▸ Data to use

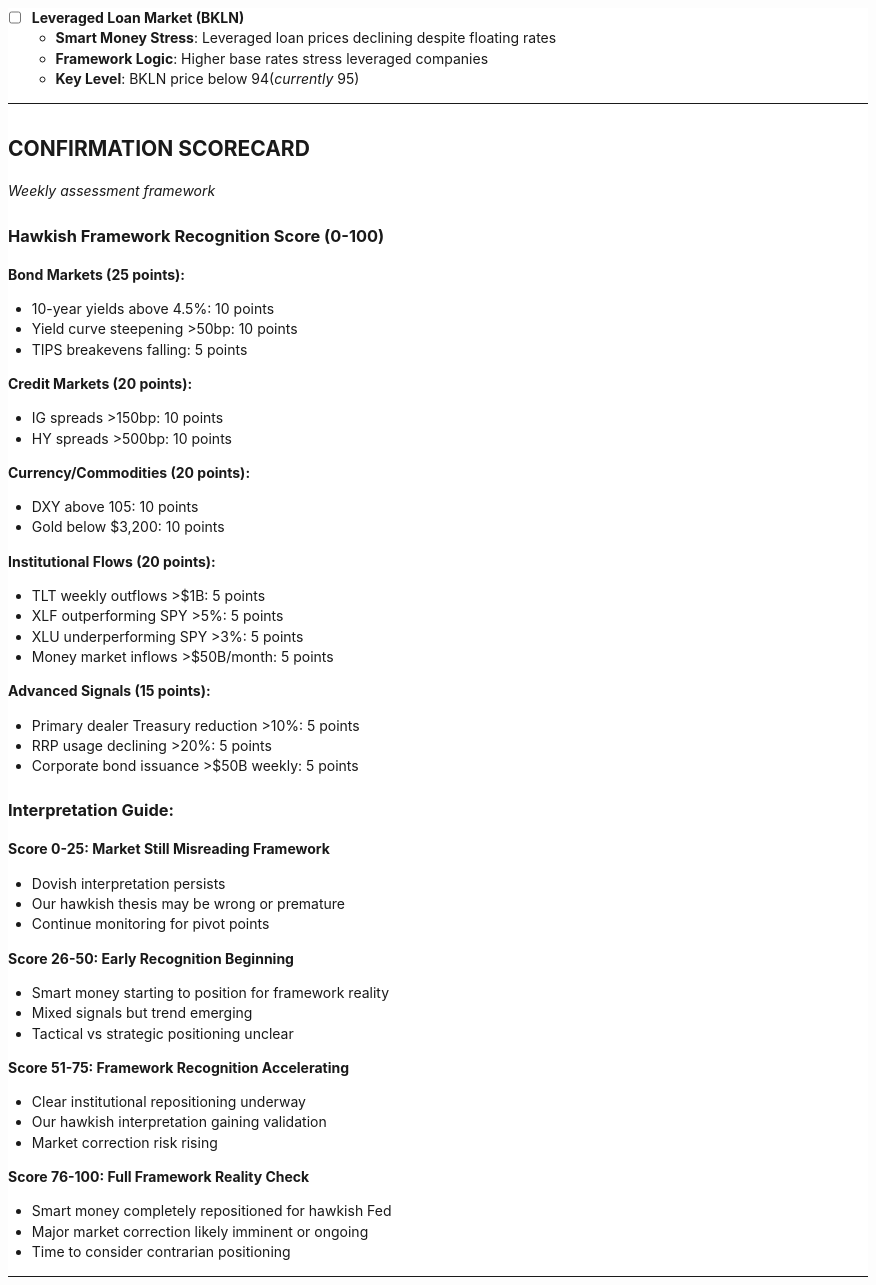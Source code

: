 - [ ] **Leveraged Loan Market (BKLN)**
  - **Smart Money Stress**: Leveraged loan prices declining despite floating rates
  - **Framework Logic**: Higher base rates stress leveraged companies
  - **Key Level**: BKLN price below $94 (currently ~$95)

---

## **CONFIRMATION SCORECARD**
*Weekly assessment framework*

### **Hawkish Framework Recognition Score (0-100)**

**Bond Markets (25 points):**
- 10-year yields above 4.5%: 10 points
- Yield curve steepening >50bp: 10 points  
- TIPS breakevens falling: 5 points

**Credit Markets (20 points):**
- IG spreads >150bp: 10 points
- HY spreads >500bp: 10 points

**Currency/Commodities (20 points):**
- DXY above 105: 10 points
- Gold below $3,200: 10 points

**Institutional Flows (20 points):**
- TLT weekly outflows >$1B: 5 points
- XLF outperforming SPY >5%: 5 points
- XLU underperforming SPY >3%: 5 points
- Money market inflows >$50B/month: 5 points

**Advanced Signals (15 points):**
- Primary dealer Treasury reduction >10%: 5 points
- RRP usage declining >20%: 5 points
- Corporate bond issuance >$50B weekly: 5 points

### **Interpretation Guide:**

**Score 0-25: Market Still Misreading Framework**
- Dovish interpretation persists
- Our hawkish thesis may be wrong or premature
- Continue monitoring for pivot points

**Score 26-50: Early Recognition Beginning** 
- Smart money starting to position for framework reality
- Mixed signals but trend emerging
- Tactical vs strategic positioning unclear

**Score 51-75: Framework Recognition Accelerating**
- Clear institutional repositioning underway
- Our hawkish interpretation gaining validation
- Market correction risk rising

**Score 76-100: Full Framework Reality Check**
- Smart money completely repositioned for hawkish Fed
- Major market correction likely imminent or ongoing
- Time to consider contrarian positioning

---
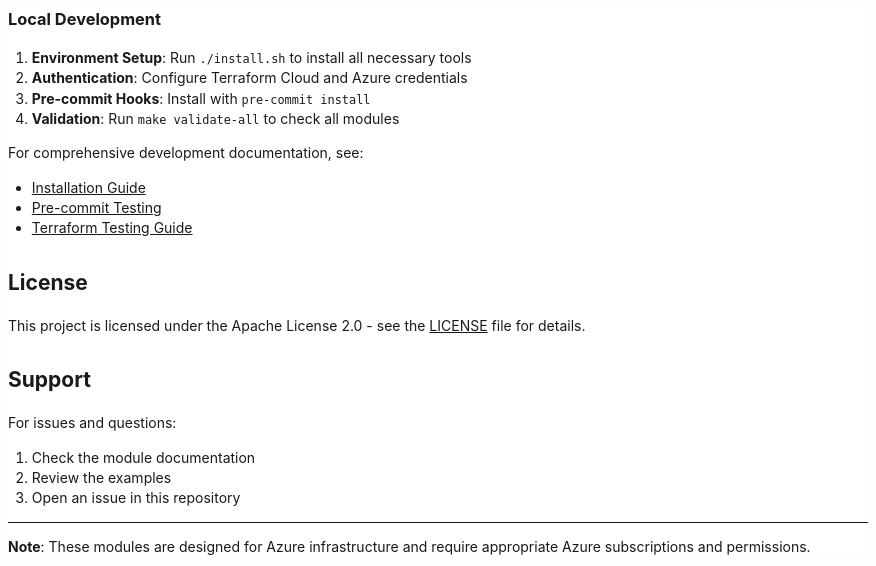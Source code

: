 ### Local Development

1. **Environment Setup**: Run `./install.sh` to install all necessary tools
2. **Authentication**: Configure Terraform Cloud and Azure credentials
3. **Pre-commit Hooks**: Install with `pre-commit install`
4. **Validation**: Run `make validate-all` to check all modules

For comprehensive development documentation, see:
- [Installation Guide](INSTALL.md)
- [Pre-commit Testing](docs/PRE_COMMIT_TESTING.md)
- [Terraform Testing Guide](docs/TERRAFORM_TESTING.md)

## License

This project is licensed under the Apache License 2.0 - see the [LICENSE](LICENSE) file for details.

## Support

For issues and questions:

1. Check the module documentation
2. Review the examples
3. Open an issue in this repository

---

**Note**: These modules are designed for Azure infrastructure and require appropriate Azure subscriptions and permissions.
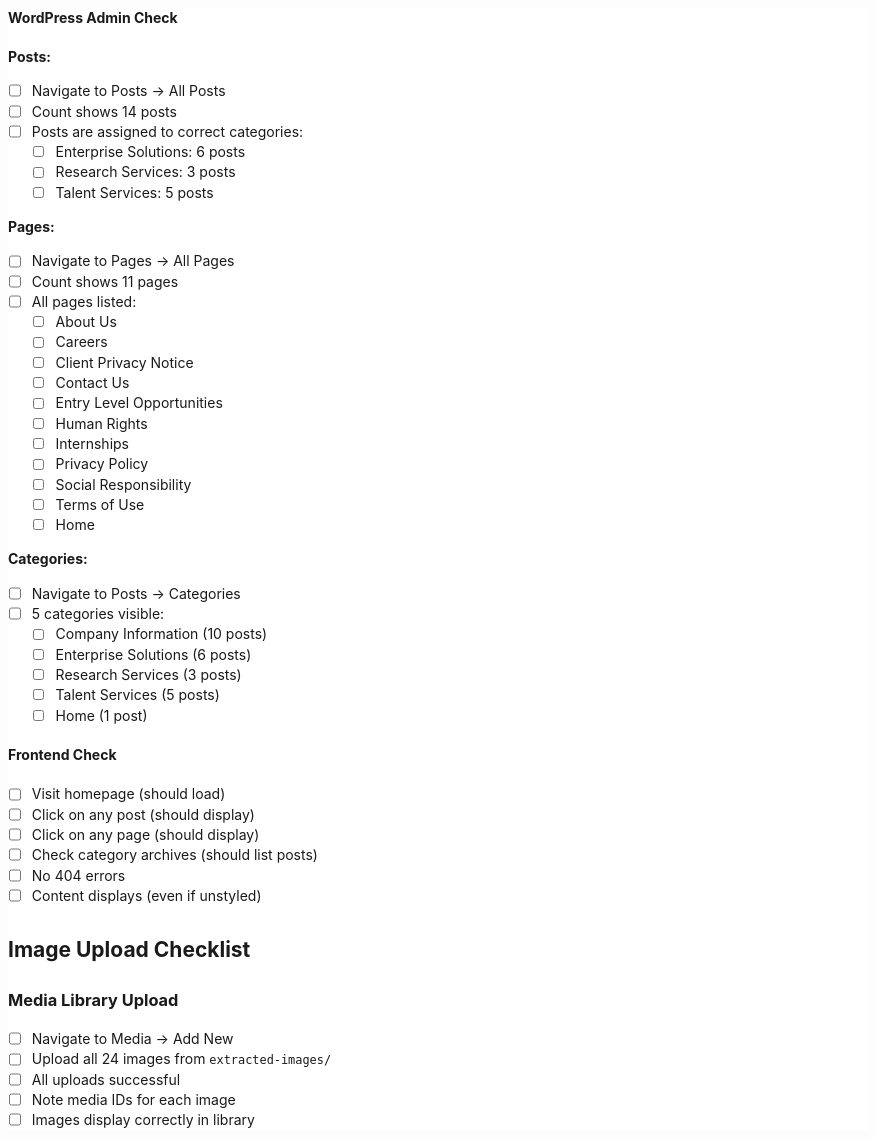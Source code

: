 #### WordPress Admin Check

**Posts:**
- [ ] Navigate to Posts → All Posts
- [ ] Count shows 14 posts
- [ ] Posts are assigned to correct categories:
  - [ ] Enterprise Solutions: 6 posts
  - [ ] Research Services: 3 posts
  - [ ] Talent Services: 5 posts

**Pages:**
- [ ] Navigate to Pages → All Pages
- [ ] Count shows 11 pages
- [ ] All pages listed:
  - [ ] About Us
  - [ ] Careers
  - [ ] Client Privacy Notice
  - [ ] Contact Us
  - [ ] Entry Level Opportunities
  - [ ] Human Rights
  - [ ] Internships
  - [ ] Privacy Policy
  - [ ] Social Responsibility
  - [ ] Terms of Use
  - [ ] Home

**Categories:**
- [ ] Navigate to Posts → Categories
- [ ] 5 categories visible:
  - [ ] Company Information (10 posts)
  - [ ] Enterprise Solutions (6 posts)
  - [ ] Research Services (3 posts)
  - [ ] Talent Services (5 posts)
  - [ ] Home (1 post)

#### Frontend Check

- [ ] Visit homepage (should load)
- [ ] Click on any post (should display)
- [ ] Click on any page (should display)
- [ ] Check category archives (should list posts)
- [ ] No 404 errors
- [ ] Content displays (even if unstyled)

## Image Upload Checklist

### Media Library Upload

- [ ] Navigate to Media → Add New
- [ ] Upload all 24 images from `extracted-images/`
- [ ] All uploads successful
- [ ] Note media IDs for each image
- [ ] Images display correctly in library
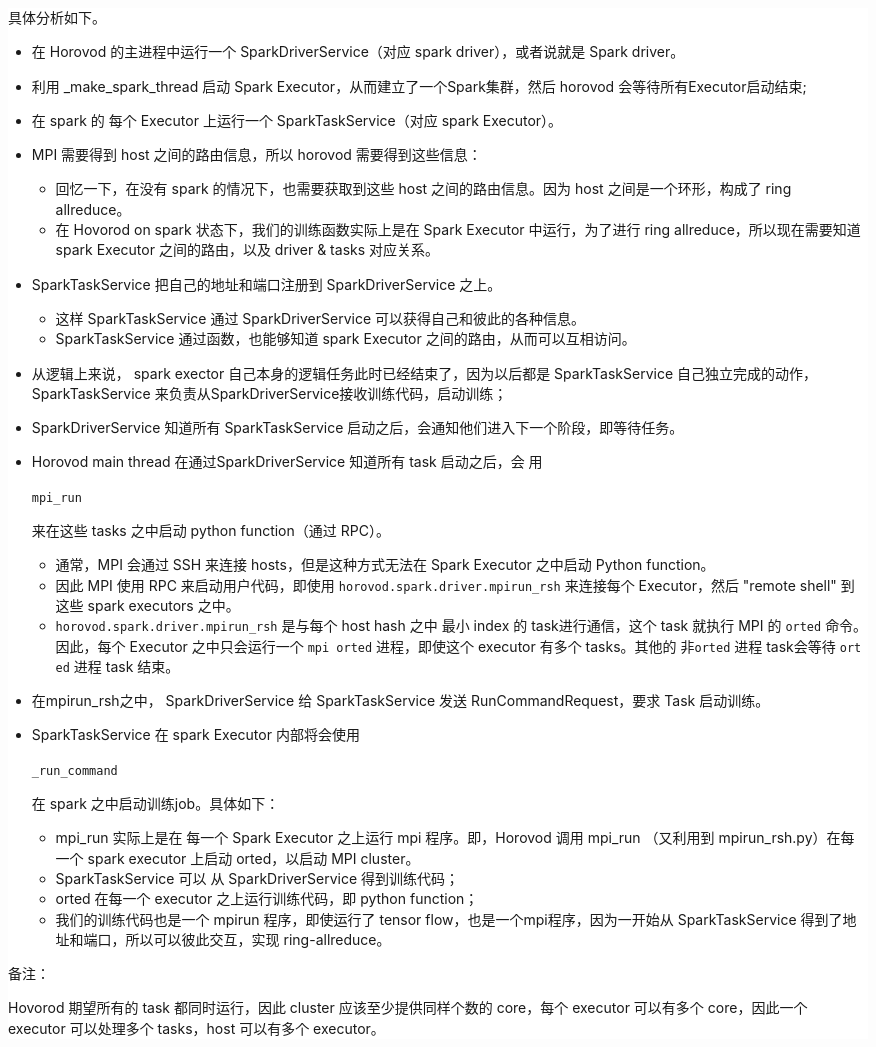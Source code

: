 具体分析如下。

- 在 Horovod 的主进程中运行一个 SparkDriverService（对应 spark driver），或者说就是 Spark driver。

- 利用 _make_spark_thread 启动 Spark Executor，从而建立了一个Spark集群，然后 horovod 会等待所有Executor启动结束;

- 在 spark 的 每个 Executor 上运行一个 SparkTaskService（对应 spark Executor）。

- MPI 需要得到 host 之间的路由信息，所以 horovod 需要得到这些信息：

  - 回忆一下，在没有 spark 的情况下，也需要获取到这些 host 之间的路由信息。因为 host 之间是一个环形，构成了 ring allreduce。
  - 在 Hovorod on spark 状态下，我们的训练函数实际上是在 Spark Executor 中运行，为了进行 ring allreduce，所以现在需要知道 spark Executor 之间的路由，以及 driver & tasks 对应关系。

- SparkTaskService 把自己的地址和端口注册到 SparkDriverService 之上。

  - 这样 SparkTaskService 通过 SparkDriverService 可以获得自己和彼此的各种信息。
  - SparkTaskService 通过函数，也能够知道 spark Executor 之间的路由，从而可以互相访问。

- 从逻辑上来说， spark exector 自己本身的逻辑任务此时已经结束了，因为以后都是 SparkTaskService 自己独立完成的动作，SparkTaskService 来负责从SparkDriverService接收训练代码，启动训练；

- SparkDriverService 知道所有 SparkTaskService 启动之后，会通知他们进入下一个阶段，即等待任务。

- Horovod main thread 在通过SparkDriverService 知道所有 task 启动之后，会 用

  ```
  mpi_run
  ```

  来在这些 tasks 之中启动 python function（通过 RPC）。

  - 通常，MPI 会通过 SSH 来连接 hosts，但是这种方式无法在 Spark Executor 之中启动 Python function。
  - 因此 MPI 使用 RPC 来启动用户代码，即使用 `horovod.spark.driver.mpirun_rsh` 来连接每个 Executor，然后 "remote shell" 到这些 spark executors 之中。
  - `horovod.spark.driver.mpirun_rsh` 是与每个 host hash 之中 最小 index 的 task进行通信，这个 task 就执行 MPI 的 `orted` 命令。因此，每个 Executor 之中只会运行一个 `mpi orted` 进程，即使这个 executor 有多个 tasks。其他的 非`orted` 进程 task会等待 `orted` 进程 task 结束。

- 在mpirun_rsh之中， SparkDriverService 给 SparkTaskService 发送 RunCommandRequest，要求 Task 启动训练。

- SparkTaskService 在 spark Executor 内部将会使用

  ```
  _run_command
  ```

  在 spark 之中启动训练job。具体如下：

  - mpi_run 实际上是在 每一个 Spark Executor 之上运行 mpi 程序。即，Horovod 调用 mpi_run （又利用到 mpirun_rsh.py）在每一个 spark executor 上启动 orted，以启动 MPI cluster。
  - SparkTaskService 可以 从 SparkDriverService 得到训练代码；
  - orted 在每一个 executor 之上运行训练代码，即 python function；
  - 我们的训练代码也是一个 mpirun 程序，即使运行了 tensor flow，也是一个mpi程序，因为一开始从 SparkTaskService 得到了地址和端口，所以可以彼此交互，实现 ring-allreduce。

备注：

Hovorod 期望所有的 task 都同时运行，因此 cluster 应该至少提供同样个数的 core，每个 executor 可以有多个 core，因此一个 executor 可以处理多个 tasks，host 可以有多个 executor。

▸ Required work
Would you please copy, word for word, everything above from the line containing "- [ ] Enterprise Solutions: 6 posts" down to the line containing "- [ ] All uploads successful", those two lines included?

▸ Solution to this task
  - [ ] Enterprise Solutions: 6 posts
  - [ ] Research Services: 3 posts
  - [ ] Talent Services: 5 posts

**Pages:**
- [ ] Navigate to Pages → All Pages
- [ ] Count shows 11 pages
- [ ] All pages listed:
  - [ ] About Us
  - [ ] Careers
  - [ ] Client Privacy Notice
  - [ ] Contact Us
  - [ ] Entry Level Opportunities
  - [ ] Human Rights
  - [ ] Internships
  - [ ] Privacy Policy
  - [ ] Social Responsibility
  - [ ] Terms of Use
  - [ ] Home

**Categories:**
- [ ] Navigate to Posts → Categories
- [ ] 5 categories visible:
  - [ ] Company Information (10 posts)
  - [ ] Enterprise Solutions (6 posts)
  - [ ] Research Services (3 posts)
  - [ ] Talent Services (5 posts)
  - [ ] Home (1 post)

#### Frontend Check

- [ ] Visit homepage (should load)
- [ ] Click on any post (should display)
- [ ] Click on any page (should display)
- [ ] Check category archives (should list posts)
- [ ] No 404 errors
- [ ] Content displays (even if unstyled)

## Image Upload Checklist

### Media Library Upload

- [ ] Navigate to Media → Add New
- [ ] Upload all 24 images from `extracted-images/`
- [ ] All uploads successful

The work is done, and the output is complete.